PROBLEM REQUIREMENTS. All pictures are to be skipped; retype only the lines from the top of the entries through the line with "## Conferences", both included.

(Stored data)
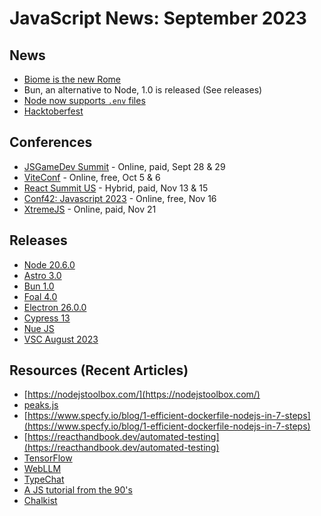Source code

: # JavaScript News: September 2023

## News
* [Biome is the new Rome](https://biomejs.dev/blog/annoucing-biome)
* Bun, an alternative to Node, 1.0 is released (See releases)
* [Node now supports `.env` files](https://www.infoworld.com/article/3706095/nodejs-upgrade-adds-environment-variable-config.html)
* [Hacktoberfest](https://hacktoberfest.com/)

## Conferences
* [JSGameDev Summit](https://jsgamedev.com/) - Online, paid, Sept 28 & 29
* [ViteConf](https://viteconf.org/23/) - Online, free, Oct 5 & 6
* [React Summit US](https://reactsummit.us/) - Hybrid, paid, Nov 13 & 15
* [Conf42: Javascript 2023](https://www.conf42.com/js2023) - Online, free, Nov 16
* [XtremeJS](https://xtremejs.dev/2023/) - Online, paid, Nov 21

## Releases
* [Node 20.6.0](https://philna.sh/blog/2023/09/05/nodejs-supports-dotenv/)
* [Astro 3.0](https://astro.build/blog/astro-3/)
* [Bun 1.0](https://bun.sh/blog/bun-v1.0)
* [Foal 4.0](https://github.com/FoalTS/foal/releases/tag/v4.0.0)
* [Electron 26.0.0](https://www.electronjs.org/blog/electron-26-0)
* [Cypress 13](https://www.cypress.io/blog/2023/08/29/announcing-cypress-13-test-replay/)
* [Nue JS](https://nuejs.org/docs/nuejs/)
* [VSC August 2023](https://code.visualstudio.com/updates/v1_82)

## Resources (Recent Articles)
* [https://nodejstoolbox.com/](https://nodejstoolbox.com/)
* [peaks.js](https://waveform.prototyping.bbc.co.uk/)
* [https://www.specfy.io/blog/1-efficient-dockerfile-nodejs-in-7-steps](https://www.specfy.io/blog/1-efficient-dockerfile-nodejs-in-7-steps)
* [https://reacthandbook.dev/automated-testing](https://reacthandbook.dev/automated-testing)
* [TensorFlow](https://www.tensorflow.org/js)
* [WebLLM](https://webllm.mlc.ai/)
* [TypeChat](https://microsoft.github.io/TypeChat/blog/introducing-typechat/)
* [A JS tutorial from the 90's](http://home.ubalt.edu/abento/js-tutor/javascr.htm)
* [Chalkist](https://chalk.ist/)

RESULT OF THE EXERCISE.
Source code

: # JavaScript News: September 2023

## News
* [Biome is the new Rome](https://biomejs.dev/blog/annoucing-biome)
* Bun, an alternative to Node, 1.0 is released (See releases)
* [Node now supports `.env` files](https://www.infoworld.com/article/3706095/nodejs-upgrade-adds-environment-variable-config.html)
* [Hacktoberfest](https://hacktoberfest.com/)

## Conferences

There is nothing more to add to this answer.